* [Supplied information]:
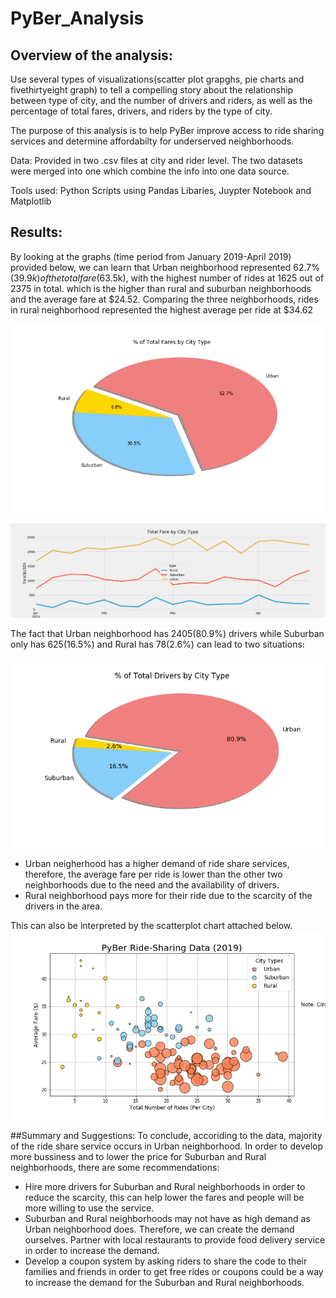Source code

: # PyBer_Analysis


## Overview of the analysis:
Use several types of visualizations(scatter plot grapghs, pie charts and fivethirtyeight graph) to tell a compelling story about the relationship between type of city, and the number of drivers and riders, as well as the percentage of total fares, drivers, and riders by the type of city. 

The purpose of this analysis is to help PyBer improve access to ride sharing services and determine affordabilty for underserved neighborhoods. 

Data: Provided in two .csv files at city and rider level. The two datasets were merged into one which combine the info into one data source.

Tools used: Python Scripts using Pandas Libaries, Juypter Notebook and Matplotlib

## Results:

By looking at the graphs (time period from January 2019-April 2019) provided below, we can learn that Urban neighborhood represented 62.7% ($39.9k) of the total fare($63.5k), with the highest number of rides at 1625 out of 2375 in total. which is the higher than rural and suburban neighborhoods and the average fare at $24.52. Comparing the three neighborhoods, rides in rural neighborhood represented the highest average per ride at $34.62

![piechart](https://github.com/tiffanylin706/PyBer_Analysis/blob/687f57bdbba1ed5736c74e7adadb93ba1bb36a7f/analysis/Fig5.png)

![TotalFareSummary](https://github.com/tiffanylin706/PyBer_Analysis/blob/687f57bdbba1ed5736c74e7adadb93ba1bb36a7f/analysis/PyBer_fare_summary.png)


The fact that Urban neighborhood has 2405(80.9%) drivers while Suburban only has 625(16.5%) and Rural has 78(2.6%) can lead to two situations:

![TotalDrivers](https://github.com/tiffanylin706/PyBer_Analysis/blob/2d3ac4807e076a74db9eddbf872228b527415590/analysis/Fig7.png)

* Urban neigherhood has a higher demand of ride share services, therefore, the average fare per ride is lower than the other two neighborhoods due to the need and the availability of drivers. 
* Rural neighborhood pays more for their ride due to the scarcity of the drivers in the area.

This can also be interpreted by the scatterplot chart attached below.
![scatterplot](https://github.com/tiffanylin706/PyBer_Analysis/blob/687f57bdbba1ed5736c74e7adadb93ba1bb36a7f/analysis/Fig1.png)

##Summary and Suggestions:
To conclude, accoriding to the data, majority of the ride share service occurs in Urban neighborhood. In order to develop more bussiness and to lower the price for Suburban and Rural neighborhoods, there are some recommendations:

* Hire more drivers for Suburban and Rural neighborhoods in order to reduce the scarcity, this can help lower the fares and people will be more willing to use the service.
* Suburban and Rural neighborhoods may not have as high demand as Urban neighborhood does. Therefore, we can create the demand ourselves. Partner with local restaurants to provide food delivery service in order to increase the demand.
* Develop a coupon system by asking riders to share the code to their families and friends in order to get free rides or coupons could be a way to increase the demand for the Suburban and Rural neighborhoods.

* [What the task asks]:
Could the data above be copied out exactly, with no pictures kept?

* [Solution to this exercise]:
Source code

: # PyBer_Analysis


## Overview of the analysis:
Use several types of visualizations(scatter plot grapghs, pie charts and fivethirtyeight graph) to tell a compelling story about the relationship between type of city, and the number of drivers and riders, as well as the percentage of total fares, drivers, and riders by the type of city. 

The purpose of this analysis is to help PyBer improve access to ride sharing services and determine affordabilty for underserved neighborhoods. 

Data: Provided in two .csv files at city and rider level. The two datasets were merged into one which combine the info into one data source.

Tools used: Python Scripts using Pandas Libaries, Juypter Notebook and Matplotlib

## Results:

By looking at the graphs (time period from January 2019-April 2019) provided below, we can learn that Urban neighborhood represented 62.7% ($39.9k) of the total fare($63.5k), with the highest number of rides at 1625 out of 2375 in total. which is the higher than rural and suburban neighborhoods and the average fare at $24.52. Comparing the three neighborhoods, rides in rural neighborhood represented the highest average per ride at $34.62

![piechart](https://github.com/tiffanylin706/PyBer_Analysis/blob/687f57bdbba1ed5736c74e7adadb93ba1bb36a7f/analysis/Fig5.png)

![TotalFareSummary](https://github.com/tiffanylin706/PyBer_Analysis/blob/687f57bdbba1ed5736c74e7adadb93ba1bb36a7f/analysis/PyBer_fare_summary.png)


The fact that Urban neighborhood has 2405(80.9%) drivers while Suburban only has 625(16.5%) and Rural has 78(2.6%) can lead to two situations:

![TotalDrivers](https://github.com/tiffanylin706/PyBer_Analysis/blob/2d3ac4807e076a74db9eddbf872228b527415590/analysis/Fig7.png)

* Urban neigherhood has a higher demand of ride share services, therefore, the average fare per ride is lower than the other two neighborhoods due to the need and the availability of drivers. 
* Rural neighborhood pays more for their ride due to the scarcity of the drivers in the area.

This can also be interpreted by the scatterplot chart attached below.
![scatterplot](https://github.com/tiffanylin706/PyBer_Analysis/blob/687f57bdbba1ed5736c74e7adadb93ba1bb36a7f/analysis/Fig1.png)

##Summary and Suggestions:
To conclude, accoriding to the data, majority of the ride share service occurs in Urban neighborhood. In order to develop more bussiness and to lower the price for Suburban and Rural neighborhoods, there are some recommendations:

* Hire more drivers for Suburban and Rural neighborhoods in order to reduce the scarcity, this can help lower the fares and people will be more willing to use the service.
* Suburban and Rural neighborhoods may not have as high demand as Urban neighborhood does. Therefore, we can create the demand ourselves. Partner with local restaurants to provide food delivery service in order to increase the demand.
* Develop a coupon system by asking riders to share the code to their families and friends in order to get free rides or coupons could be a way to increase the demand for the Suburban and Rural neighborhoods.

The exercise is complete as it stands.